Go ahead; go nuts for nuts.
These nutritional powerhouses get a bad rap for being high in fat, but they shouldn’t — the fats they contain are good-for-you unsaturated fats.
Consuming them in moderation on a daily basis can help lower cholesterol, promote heart health and diminish inflammation in your body.
Allergic? Try adding seeds into your diet. They’re another natural source of protein and healthy fats.

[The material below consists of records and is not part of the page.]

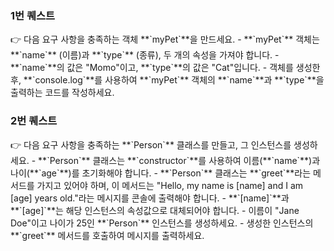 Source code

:### 1번 퀘스트

<aside>
👉 다음 요구 사항을 충족하는 객체 **`myPet`**을 만드세요.
- **`myPet`** 객체는 **`name`** (이름)과 **`type`** (종류), 두 개의 속성을 가져야 합니다.
- **`name`**의 값은 "Momo"이고, **`type`**의 값은 "Cat"입니다.
- 객체를 생성한 후, **`console.log`**를 사용하여 **`myPet`** 객체의 **`name`**과 **`type`**을 출력하는 코드를 작성하세요.

</aside>

### 2번 퀘스트

<aside>
👉 다음 요구 사항을 충족하는 **`Person`** 클래스를 만들고, 그 인스턴스를 생성하세요.
- **`Person`** 클래스는 **`constructor`**를 사용하여 이름(**`name`**)과 나이(**`age`**)를 초기화해야 합니다.
- **`Person`** 클래스는 **`greet`**라는 메서드를 가지고 있어야 하며,
이 메서드는 "Hello, my name is [name] and I am [age] years old."라는 메시지를
콘솔에 출력해야 합니다.
- **`[name]`**과 **`[age]`**는 해당 인스턴스의 속성값으로 대체되어야 합니다.
- 이름이 "Jane Doe"이고 나이가 25인 **`Person`** 인스턴스를 생성하세요.
- 생성한 인스턴스의 **`greet`** 메서드를 호출하여 메시지를 출력하세요.

</aside>
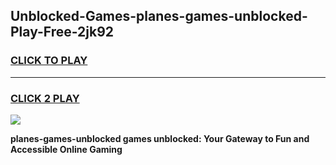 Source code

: 
## Unblocked-Games-planes-games-unblocked-Play-Free-2jk92
<h3>
<a href="https://premium76.site?title=planes-games-unblocked&ref=18A">CLICK TO PLAY</a></h3>
<hr>

<h3>
<a href="https://premium76.site?title=planes-games-unblocked&ref=18A">CLICK 2 PLAY</a>
  
</h3>

<a href="https://premium76.site?title=planes-games-unblocked&ref=18A"><img src="https://clearcache.store/games.png"></a>


**planes-games-unblocked games unblocked: Your Gateway to Fun and Accessible Online Gaming**
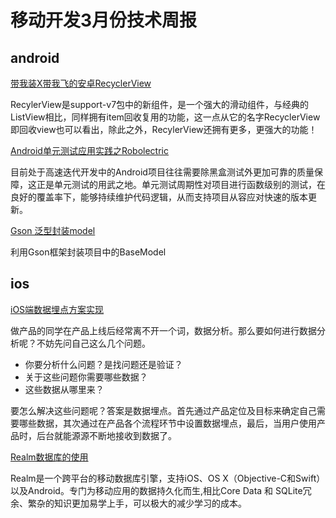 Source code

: 

 # 移动开发3月份技术周报

 ## android
 [带我装X带我飞的安卓RecyclerView](http://www.jianshu.com/p/d711e5a72ec7?from=timeline)  

 RecylerView是support-v7包中的新组件，是一个强大的滑动组件，与经典的ListView相比，同样拥有item回收复用的功能，这一点从它的名字RecyclerView即回收view也可以看出，除此之外，RecylerView还拥有更多，更强大的功能！

 [Android单元测试应用实践之Robolectric](http://www.jianshu.com/p/4179278d507a)  

 目前处于高速迭代开发中的Android项目往往需要除黑盒测试外更加可靠的质量保障，这正是单元测试的用武之地。单元测试周期性对项目进行函数级别的测试，在良好的覆盖率下，能够持续维护代码逻辑，从而支持项目从容应对快速的版本更新。

[Gson 泛型封装model](http://www.jianshu.com/p/008b9385e1d2)

利用Gson框架封装项目中的BaseModel

 ## ios
 [iOS端数据埋点方案实现](http://www.jianshu.com/p/6ab7fdc8d6e5)  

 做产品的同学在产品上线后经常离不开一个词，数据分析。那么要如何进行数据分析呢？不妨先问自己这么几个问题。
 * 你要分析什么问题？是找问题还是验证？
 * 关于这些问题你需要哪些数据？
 * 这些数据从哪里来？
 
要怎么解决这些问题呢？答案是数据埋点。首先通过产品定位及目标来确定自己需要哪些数据，其次通过在产品各个流程环节中设置数据埋点，最后，当用户使用产品时，后台就能源源不断地接收到数据了。

  [Realm数据库的使用](http://www.jianshu.com/p/ae322885072d)   

  Realm是一个跨平台的移动数据库引擎，支持iOS、OS X（Objective-C和Swift）以及Android。专门为移动应用的数据持久化而生,相比Core Data 和 SQLite冗余、繁杂的知识更加易学上手，可以极大的减少学习的成本。
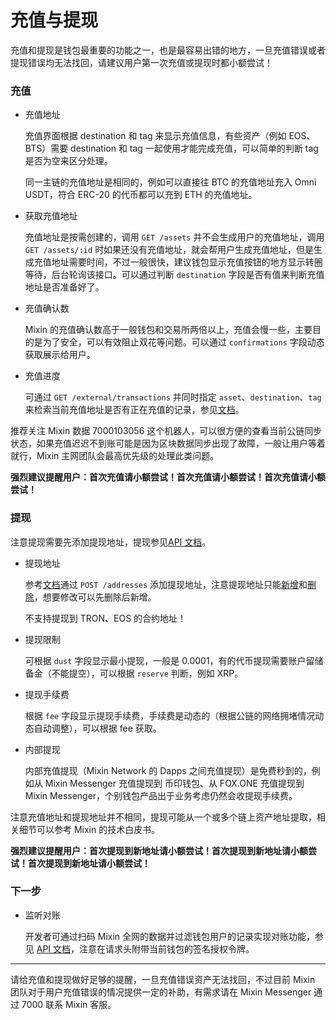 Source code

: # 充值与提现

充值和提现是钱包最重要的功能之一，也是最容易出错的地方，一旦充值错误或者提现错误均无法找回，请建议用户第一次充值或提现时都小额尝试！

### 充值
- 充值地址

  充值界面根据 destination 和 tag 来显示充值信息，有些资产（例如 EOS、BTS）需要 destination 和 tag 一起使用才能完成充值，可以简单的判断 tag 是否为空来区分处理。

  同一主链的充值地址是相同的，例如可以直接往 BTC 的充值地址充入 Omni USDT，符合 ERC-20 的代币都可以充到 ETH 的充值地址。

- 获取充值地址

  充值地址是按需创建的，调用 `GET /assets` 并不会生成用户的充值地址，调用 `GET /assets/:id` 时如果还没有充值地址，就会帮用户生成充值地址，但是生成充值地址需要时间，不过一般很快，建议钱包显示充值按钮的地方显示转圈等待，后台轮询该接口。可以通过判断 `destination` 字段是否有值来判断充值地址是否准备好了。

- 充值确认数

  Mixin 的充值确认数高于一般钱包和交易所两倍以上，充值会慢一些，主要目的是为了安全，可以有效阻止双花等问题。可以通过 `confirmations` 字段动态获取展示给用户。

- 充值进度

  可通过 `GET /external/transactions` 并同时指定 `asset`、`destination`、`tag` 来检索当前充值地址是否有正在充值的记录，参见[文档](../api/network/pending-deposits)。

推荐关注 Mixin 数据 7000103056 这个机器人，可以很方便的查看当前公链同步状态，如果充值迟迟不到账可能是因为区块数据同步出现了故障，一般让用户等着就行，Mixin 主网团队会最高优先级的处理此类问题。

**强烈建议提醒用户：首次充值请小额尝试！首次充值请小额尝试！首次充值请小额尝试！**

### 提现

注意提现需要先添加提现地址，提现参见[API 文档](../api/withdrawal)。

- 提现地址

  参考[文档](../api/address-add)通过 `POST /addresses` 添加提现地址，注意提现地址只能[新增](../api/address-add)和[删除](../api/address-delete)，想要修改可以先删除后新增。

  不支持提现到 TRON、EOS 的合约地址！

- 提现限制

  可根据 `dust` 字段显示最小提现，一般是 0.0001，有的代币提现需要账户留储备金（不能提空），可以根据 `reserve` 判断，例如 XRP。

- 提现手续费

  根据 `fee` 字段显示提现手续费，手续费是动态的（根据公链的网络拥堵情况动态自动调整），可以根据 fee 获取。

- 内部提现

  内部充值提现（Mixin Network 的 Dapps 之间充值提现）是免费秒到的，例如从 Mixin Messenger 充值提现到 币印钱包、从 FOX.ONE 充值提现到 Mixin Messenger，个别钱包产品出于业务考虑仍然会收提现手续费。

注意充值地址和提现地址并不相同，提现可能从一个或多个链上资产地址提取，相关细节可以参考 Mixin 的技术白皮书。

**强烈建议提醒用户：首次提现到新地址请小额尝试！首次提现到新地址请小额尝试！首次提现到新地址请小额尝试！**

### 下一步

- 监听对账

  开发者可通过扫码 Mixin 全网的数据并过滤钱包用户的记录实现对账功能，参见 [API 文档](../api/network/snapshots)，注意在请求头附带当前钱包的签名授权令牌。

---
请给充值和提现做好足够的提醒，一旦充值错误资产无法找回，不过目前 Mixin 团队对于用户充值错误的情况提供一定的补助，有需求请在 Mixin Messenger 通过 7000 联系 Mixin 客服。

The tricky thing about nuts and seeds, however, is there are so many varieties to choose from and which ones are the best for you. Based off ratings from Fooducate and the USDA; we’ve ranked the top 15 Nuts and Seeds you can add into your diet. So get snacking.
1. Almonds (23 kernels)
Fat: 14g (1 gram saturated)
Almonds are good source of calcium, iron, fiber, vitamin E, riboflavin, magnesium, phosphorous and manganese. And almonds may deliver more nutrition per calorie than originally thought. The USDA recently published a study showing that almonds actually contain about 20% fewer calories than what currently appears on Nutrition Facts Panels. A serving delivers 129 calories instead of 163 calories.
2. Chia Seeds (1 ounce serving)
Fat: 9g (1 gram saturated)
Chia seeds offer alpha-linoleic acid, one of the major forms of omega-3s and can be consumed in their whole form (unlike their counterpart Flax Seeds). When chia is exposed to water, it forms a gel which increases its size and weight in your stomach, promoting fullness.(2)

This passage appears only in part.